CyFuture_Hackathon

This repository contains the data and code files required for building a Legal Contract Reviewer for english contracts using the CUAD dataset.

Dataset Used

This project leverages a subset of the Contract Understanding Atticus Dataset (CUAD) to automate legal contract analysis. CUAD is an expert-annotated dataset designed for high-precision clause extraction, featuring:

500+ contracts
13,000+ labeled clauses
41 specialized legal categories

By utilizing CUAD, this system enhances efficiency in contract review and risk assessment, helping users quickly identify key provisions.

For more details, visit CUAD.

Dataset Conversion for LLaMA Models

Since LLaMA models do not natively support direct ingestion of the CUAD dataset, the data has been transformed into an optimized format.
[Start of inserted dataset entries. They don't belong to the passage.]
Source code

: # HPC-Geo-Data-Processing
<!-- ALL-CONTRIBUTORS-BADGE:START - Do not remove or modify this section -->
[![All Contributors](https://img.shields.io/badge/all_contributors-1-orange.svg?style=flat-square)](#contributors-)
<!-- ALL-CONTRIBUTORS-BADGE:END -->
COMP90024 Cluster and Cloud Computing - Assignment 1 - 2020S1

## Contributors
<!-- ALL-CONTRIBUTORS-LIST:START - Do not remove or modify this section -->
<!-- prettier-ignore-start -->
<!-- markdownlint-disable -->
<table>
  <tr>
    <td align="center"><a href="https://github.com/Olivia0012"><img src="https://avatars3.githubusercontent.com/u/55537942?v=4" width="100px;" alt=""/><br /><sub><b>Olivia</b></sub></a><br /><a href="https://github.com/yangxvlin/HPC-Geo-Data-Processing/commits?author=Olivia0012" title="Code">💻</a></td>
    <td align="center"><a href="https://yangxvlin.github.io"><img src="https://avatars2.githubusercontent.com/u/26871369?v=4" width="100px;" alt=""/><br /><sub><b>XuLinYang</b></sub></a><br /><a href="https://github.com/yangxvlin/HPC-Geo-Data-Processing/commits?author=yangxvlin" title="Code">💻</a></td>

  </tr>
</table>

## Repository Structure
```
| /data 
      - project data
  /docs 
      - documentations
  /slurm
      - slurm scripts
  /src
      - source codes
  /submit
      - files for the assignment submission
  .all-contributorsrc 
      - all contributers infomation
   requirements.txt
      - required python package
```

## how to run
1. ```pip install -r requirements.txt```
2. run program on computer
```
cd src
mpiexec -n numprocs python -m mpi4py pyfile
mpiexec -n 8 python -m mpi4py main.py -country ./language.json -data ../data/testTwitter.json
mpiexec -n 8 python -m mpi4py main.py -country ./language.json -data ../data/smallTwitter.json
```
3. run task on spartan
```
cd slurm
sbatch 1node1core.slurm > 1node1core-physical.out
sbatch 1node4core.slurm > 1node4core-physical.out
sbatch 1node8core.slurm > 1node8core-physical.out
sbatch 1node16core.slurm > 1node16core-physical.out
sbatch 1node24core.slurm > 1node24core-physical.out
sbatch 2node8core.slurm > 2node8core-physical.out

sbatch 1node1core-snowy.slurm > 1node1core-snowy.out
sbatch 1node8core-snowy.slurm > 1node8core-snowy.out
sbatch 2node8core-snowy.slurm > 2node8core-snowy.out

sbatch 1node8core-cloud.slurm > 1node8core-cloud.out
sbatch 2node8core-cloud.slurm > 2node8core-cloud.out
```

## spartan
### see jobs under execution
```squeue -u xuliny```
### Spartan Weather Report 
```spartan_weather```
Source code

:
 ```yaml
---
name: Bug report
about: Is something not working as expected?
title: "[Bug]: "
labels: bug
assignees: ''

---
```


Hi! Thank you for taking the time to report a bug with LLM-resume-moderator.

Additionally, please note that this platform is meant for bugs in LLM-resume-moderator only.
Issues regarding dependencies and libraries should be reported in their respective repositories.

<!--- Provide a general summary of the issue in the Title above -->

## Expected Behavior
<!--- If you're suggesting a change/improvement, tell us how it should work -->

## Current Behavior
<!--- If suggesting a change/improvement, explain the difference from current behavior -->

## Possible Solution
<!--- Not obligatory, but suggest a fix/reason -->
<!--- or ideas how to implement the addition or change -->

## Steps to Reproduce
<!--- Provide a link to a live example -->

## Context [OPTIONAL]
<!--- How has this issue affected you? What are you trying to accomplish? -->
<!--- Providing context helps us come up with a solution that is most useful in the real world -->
The conversion process ensures compatibility and structured input handling for improved legal NLP performance.

Converted Dataset: alpaca_format_for_llama.json
Conversion Code: Implemented in data_conversion.ipynb
Source Dataset: A subset of the CUAD (Contract Understanding Atticus Dataset), containing expert-annotated legal contract clauses.

This adaptation enhances contract clause extraction and facilitates efficient automated legal review using large language models.

📝 Legal Answering using CUAD + LoRA Fine-tuning(LegalAnsweringUsingCUAD.ipnyb)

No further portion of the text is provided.